**Problem**.
An exact transcription of every record below is required, with the pictures left out.

**Material to process**.

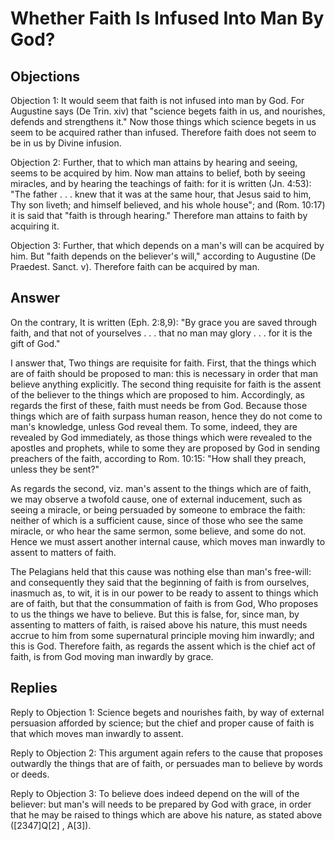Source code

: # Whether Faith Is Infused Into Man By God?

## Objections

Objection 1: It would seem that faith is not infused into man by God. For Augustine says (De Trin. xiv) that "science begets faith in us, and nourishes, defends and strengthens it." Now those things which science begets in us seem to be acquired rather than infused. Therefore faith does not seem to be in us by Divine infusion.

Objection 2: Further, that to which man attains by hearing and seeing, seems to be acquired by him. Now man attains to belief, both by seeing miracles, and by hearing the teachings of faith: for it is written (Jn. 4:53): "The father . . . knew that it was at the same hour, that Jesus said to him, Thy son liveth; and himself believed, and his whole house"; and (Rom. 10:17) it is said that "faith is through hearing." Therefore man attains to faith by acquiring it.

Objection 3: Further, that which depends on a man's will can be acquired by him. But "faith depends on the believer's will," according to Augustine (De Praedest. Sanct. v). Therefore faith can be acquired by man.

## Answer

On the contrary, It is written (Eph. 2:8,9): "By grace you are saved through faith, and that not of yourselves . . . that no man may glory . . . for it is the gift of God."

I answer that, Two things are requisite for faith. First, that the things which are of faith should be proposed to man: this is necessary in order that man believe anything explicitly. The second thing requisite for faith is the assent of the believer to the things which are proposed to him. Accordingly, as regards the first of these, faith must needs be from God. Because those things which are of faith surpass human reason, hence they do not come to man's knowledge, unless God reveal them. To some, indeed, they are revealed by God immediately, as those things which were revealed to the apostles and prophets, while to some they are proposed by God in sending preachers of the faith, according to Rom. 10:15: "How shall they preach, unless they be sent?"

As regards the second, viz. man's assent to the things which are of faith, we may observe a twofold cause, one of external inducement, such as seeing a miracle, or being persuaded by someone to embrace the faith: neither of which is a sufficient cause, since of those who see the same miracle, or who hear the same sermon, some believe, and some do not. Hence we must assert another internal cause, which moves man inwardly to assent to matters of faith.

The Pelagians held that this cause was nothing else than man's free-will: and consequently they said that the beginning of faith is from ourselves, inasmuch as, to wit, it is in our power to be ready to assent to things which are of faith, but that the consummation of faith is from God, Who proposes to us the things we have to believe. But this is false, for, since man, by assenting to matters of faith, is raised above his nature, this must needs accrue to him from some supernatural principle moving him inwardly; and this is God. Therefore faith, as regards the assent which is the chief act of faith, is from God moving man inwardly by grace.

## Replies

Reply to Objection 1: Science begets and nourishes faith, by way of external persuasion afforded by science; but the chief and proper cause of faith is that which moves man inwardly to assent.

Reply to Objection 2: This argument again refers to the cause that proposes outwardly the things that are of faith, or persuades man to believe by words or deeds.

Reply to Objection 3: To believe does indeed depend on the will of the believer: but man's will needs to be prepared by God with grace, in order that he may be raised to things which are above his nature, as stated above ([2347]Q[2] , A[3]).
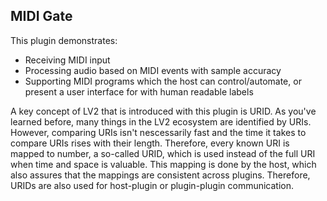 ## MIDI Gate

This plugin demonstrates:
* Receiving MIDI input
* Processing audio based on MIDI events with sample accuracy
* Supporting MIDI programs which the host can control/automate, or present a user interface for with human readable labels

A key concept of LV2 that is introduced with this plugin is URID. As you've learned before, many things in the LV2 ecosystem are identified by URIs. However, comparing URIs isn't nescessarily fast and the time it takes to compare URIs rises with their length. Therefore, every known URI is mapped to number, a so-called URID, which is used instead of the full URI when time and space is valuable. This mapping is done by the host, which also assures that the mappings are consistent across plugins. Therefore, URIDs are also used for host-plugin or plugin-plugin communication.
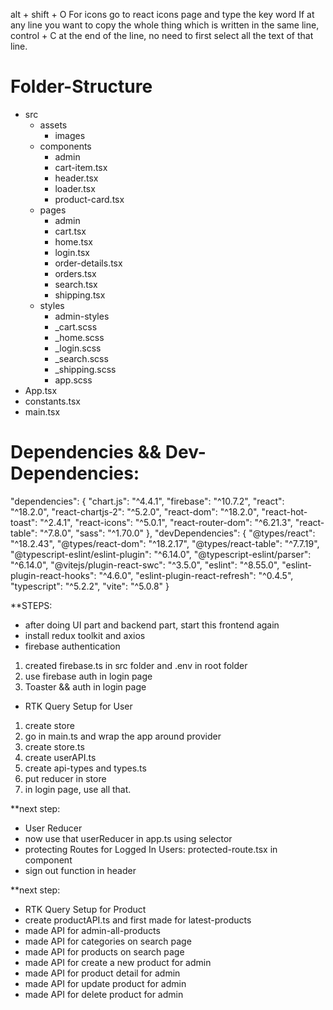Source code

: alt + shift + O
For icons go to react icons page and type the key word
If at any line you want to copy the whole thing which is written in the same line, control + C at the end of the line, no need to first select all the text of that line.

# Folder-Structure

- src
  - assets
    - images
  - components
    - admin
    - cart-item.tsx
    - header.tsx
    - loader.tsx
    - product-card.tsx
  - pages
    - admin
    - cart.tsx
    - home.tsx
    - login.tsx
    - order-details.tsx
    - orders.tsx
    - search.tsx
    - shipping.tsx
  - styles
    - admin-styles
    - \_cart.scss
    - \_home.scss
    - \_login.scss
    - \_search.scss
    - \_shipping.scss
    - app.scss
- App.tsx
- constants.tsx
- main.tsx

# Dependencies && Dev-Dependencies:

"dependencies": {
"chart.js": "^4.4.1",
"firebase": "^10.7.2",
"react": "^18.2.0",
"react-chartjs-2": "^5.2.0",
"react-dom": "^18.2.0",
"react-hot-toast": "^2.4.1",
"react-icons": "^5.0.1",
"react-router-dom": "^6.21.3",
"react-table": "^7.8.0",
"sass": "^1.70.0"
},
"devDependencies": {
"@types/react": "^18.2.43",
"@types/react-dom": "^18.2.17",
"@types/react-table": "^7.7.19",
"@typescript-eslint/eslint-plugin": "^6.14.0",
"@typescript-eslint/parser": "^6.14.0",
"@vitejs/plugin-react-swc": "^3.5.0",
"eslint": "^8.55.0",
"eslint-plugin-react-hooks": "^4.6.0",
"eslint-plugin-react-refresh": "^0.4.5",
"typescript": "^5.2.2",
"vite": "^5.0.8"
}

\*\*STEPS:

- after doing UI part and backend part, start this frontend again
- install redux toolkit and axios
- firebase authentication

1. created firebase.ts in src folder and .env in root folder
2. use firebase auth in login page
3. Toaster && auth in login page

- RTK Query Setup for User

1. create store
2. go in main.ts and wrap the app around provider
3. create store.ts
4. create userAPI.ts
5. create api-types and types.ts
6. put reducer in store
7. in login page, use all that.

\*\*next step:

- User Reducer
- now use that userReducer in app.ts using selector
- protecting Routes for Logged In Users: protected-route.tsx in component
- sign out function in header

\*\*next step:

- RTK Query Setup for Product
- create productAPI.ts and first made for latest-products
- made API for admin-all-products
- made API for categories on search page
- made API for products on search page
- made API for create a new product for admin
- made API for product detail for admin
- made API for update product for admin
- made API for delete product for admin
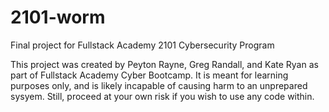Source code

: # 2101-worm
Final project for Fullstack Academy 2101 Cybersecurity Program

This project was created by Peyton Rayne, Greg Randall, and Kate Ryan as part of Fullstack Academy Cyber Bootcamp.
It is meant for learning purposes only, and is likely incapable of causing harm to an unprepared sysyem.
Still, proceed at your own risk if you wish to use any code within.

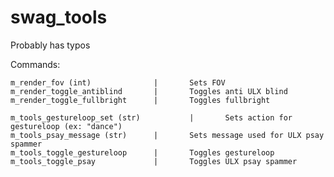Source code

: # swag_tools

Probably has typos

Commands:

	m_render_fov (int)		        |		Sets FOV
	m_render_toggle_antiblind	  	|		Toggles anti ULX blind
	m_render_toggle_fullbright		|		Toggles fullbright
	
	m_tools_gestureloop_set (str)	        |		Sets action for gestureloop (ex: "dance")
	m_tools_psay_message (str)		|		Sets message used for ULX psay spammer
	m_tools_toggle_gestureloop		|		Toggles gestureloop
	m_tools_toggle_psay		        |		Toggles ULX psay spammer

**Solved exercise**.
Source code

: # Whether Faith Is Infused Into Man By God?

## Objections

Objection 1: It would seem that faith is not infused into man by God. For Augustine says (De Trin. xiv) that "science begets faith in us, and nourishes, defends and strengthens it." Now those things which science begets in us seem to be acquired rather than infused. Therefore faith does not seem to be in us by Divine infusion.

Objection 2: Further, that to which man attains by hearing and seeing, seems to be acquired by him. Now man attains to belief, both by seeing miracles, and by hearing the teachings of faith: for it is written (Jn. 4:53): "The father . . . knew that it was at the same hour, that Jesus said to him, Thy son liveth; and himself believed, and his whole house"; and (Rom. 10:17) it is said that "faith is through hearing." Therefore man attains to faith by acquiring it.

Objection 3: Further, that which depends on a man's will can be acquired by him. But "faith depends on the believer's will," according to Augustine (De Praedest. Sanct. v). Therefore faith can be acquired by man.

## Answer

On the contrary, It is written (Eph. 2:8,9): "By grace you are saved through faith, and that not of yourselves . . . that no man may glory . . . for it is the gift of God."

I answer that, Two things are requisite for faith. First, that the things which are of faith should be proposed to man: this is necessary in order that man believe anything explicitly. The second thing requisite for faith is the assent of the believer to the things which are proposed to him. Accordingly, as regards the first of these, faith must needs be from God. Because those things which are of faith surpass human reason, hence they do not come to man's knowledge, unless God reveal them. To some, indeed, they are revealed by God immediately, as those things which were revealed to the apostles and prophets, while to some they are proposed by God in sending preachers of the faith, according to Rom. 10:15: "How shall they preach, unless they be sent?"

As regards the second, viz. man's assent to the things which are of faith, we may observe a twofold cause, one of external inducement, such as seeing a miracle, or being persuaded by someone to embrace the faith: neither of which is a sufficient cause, since of those who see the same miracle, or who hear the same sermon, some believe, and some do not. Hence we must assert another internal cause, which moves man inwardly to assent to matters of faith.

The Pelagians held that this cause was nothing else than man's free-will: and consequently they said that the beginning of faith is from ourselves, inasmuch as, to wit, it is in our power to be ready to assent to things which are of faith, but that the consummation of faith is from God, Who proposes to us the things we have to believe. But this is false, for, since man, by assenting to matters of faith, is raised above his nature, this must needs accrue to him from some supernatural principle moving him inwardly; and this is God. Therefore faith, as regards the assent which is the chief act of faith, is from God moving man inwardly by grace.

## Replies

Reply to Objection 1: Science begets and nourishes faith, by way of external persuasion afforded by science; but the chief and proper cause of faith is that which moves man inwardly to assent.

Reply to Objection 2: This argument again refers to the cause that proposes outwardly the things that are of faith, or persuades man to believe by words or deeds.

Reply to Objection 3: To believe does indeed depend on the will of the believer: but man's will needs to be prepared by God with grace, in order that he may be raised to things which are above his nature, as stated above ([2347]Q[2] , A[3]).
 ## MIDI Gate

This plugin demonstrates:
* Receiving MIDI input
* Processing audio based on MIDI events with sample accuracy
* Supporting MIDI programs which the host can control/automate, or present a user interface for with human readable labels

A key concept of LV2 that is introduced with this plugin is URID. As you've learned before, many things in the LV2 ecosystem are identified by URIs. However, comparing URIs isn't nescessarily fast and the time it takes to compare URIs rises with their length. Therefore, every known URI is mapped to number, a so-called URID, which is used instead of the full URI when time and space is valuable. This mapping is done by the host, which also assures that the mappings are consistent across plugins. Therefore, URIDs are also used for host-plugin or plugin-plugin communication.
Source code

: alt + shift + O
For icons go to react icons page and type the key word
If at any line you want to copy the whole thing which is written in the same line, control + C at the end of the line, no need to first select all the text of that line.

# Folder-Structure

- src
  - assets
    - images
  - components
    - admin
    - cart-item.tsx
    - header.tsx
    - loader.tsx
    - product-card.tsx
  - pages
    - admin
    - cart.tsx
    - home.tsx
    - login.tsx
    - order-details.tsx
    - orders.tsx
    - search.tsx
    - shipping.tsx
  - styles
    - admin-styles
    - \_cart.scss
    - \_home.scss
    - \_login.scss
    - \_search.scss
    - \_shipping.scss
    - app.scss
- App.tsx
- constants.tsx
- main.tsx

# Dependencies && Dev-Dependencies:

"dependencies": {
"chart.js": "^4.4.1",
"firebase": "^10.7.2",
"react": "^18.2.0",
"react-chartjs-2": "^5.2.0",
"react-dom": "^18.2.0",
"react-hot-toast": "^2.4.1",
"react-icons": "^5.0.1",
"react-router-dom": "^6.21.3",
"react-table": "^7.8.0",
"sass": "^1.70.0"
},
"devDependencies": {
"@types/react": "^18.2.43",
"@types/react-dom": "^18.2.17",
"@types/react-table": "^7.7.19",
"@typescript-eslint/eslint-plugin": "^6.14.0",
"@typescript-eslint/parser": "^6.14.0",
"@vitejs/plugin-react-swc": "^3.5.0",
"eslint": "^8.55.0",
"eslint-plugin-react-hooks": "^4.6.0",
"eslint-plugin-react-refresh": "^0.4.5",
"typescript": "^5.2.2",
"vite": "^5.0.8"
}

\*\*STEPS:

- after doing UI part and backend part, start this frontend again
- install redux toolkit and axios
- firebase authentication

1. created firebase.ts in src folder and .env in root folder
2. use firebase auth in login page
3. Toaster && auth in login page

- RTK Query Setup for User

1. create store
2. go in main.ts and wrap the app around provider
3. create store.ts
4. create userAPI.ts
5. create api-types and types.ts
6. put reducer in store
7. in login page, use all that.

\*\*next step:

- User Reducer
- now use that userReducer in app.ts using selector
- protecting Routes for Logged In Users: protected-route.tsx in component
- sign out function in header

\*\*next step:

- RTK Query Setup for Product
- create productAPI.ts and first made for latest-products
- made API for admin-all-products
- made API for categories on search page
- made API for products on search page
- made API for create a new product for admin
- made API for product detail for admin
- made API for update product for admin
- made API for delete product for admin
Source code

: # 2101-worm
Final project for Fullstack Academy 2101 Cybersecurity Program

This project was created by Peyton Rayne, Greg Randall, and Kate Ryan as part of Fullstack Academy Cyber Bootcamp.
It is meant for learning purposes only, and is likely incapable of causing harm to an unprepared sysyem.
Still, proceed at your own risk if you wish to use any code within.

Source code

: # swag_tools

Probably has typos

Commands:

	m_render_fov (int)		        |		Sets FOV
	m_render_toggle_antiblind	  	|		Toggles anti ULX blind
	m_render_toggle_fullbright		|		Toggles fullbright
	
	m_tools_gestureloop_set (str)	        |		Sets action for gestureloop (ex: "dance")
	m_tools_psay_message (str)		|		Sets message used for ULX psay spammer
	m_tools_toggle_gestureloop		|		Toggles gestureloop
	m_tools_toggle_psay		        |		Toggles ULX psay spammer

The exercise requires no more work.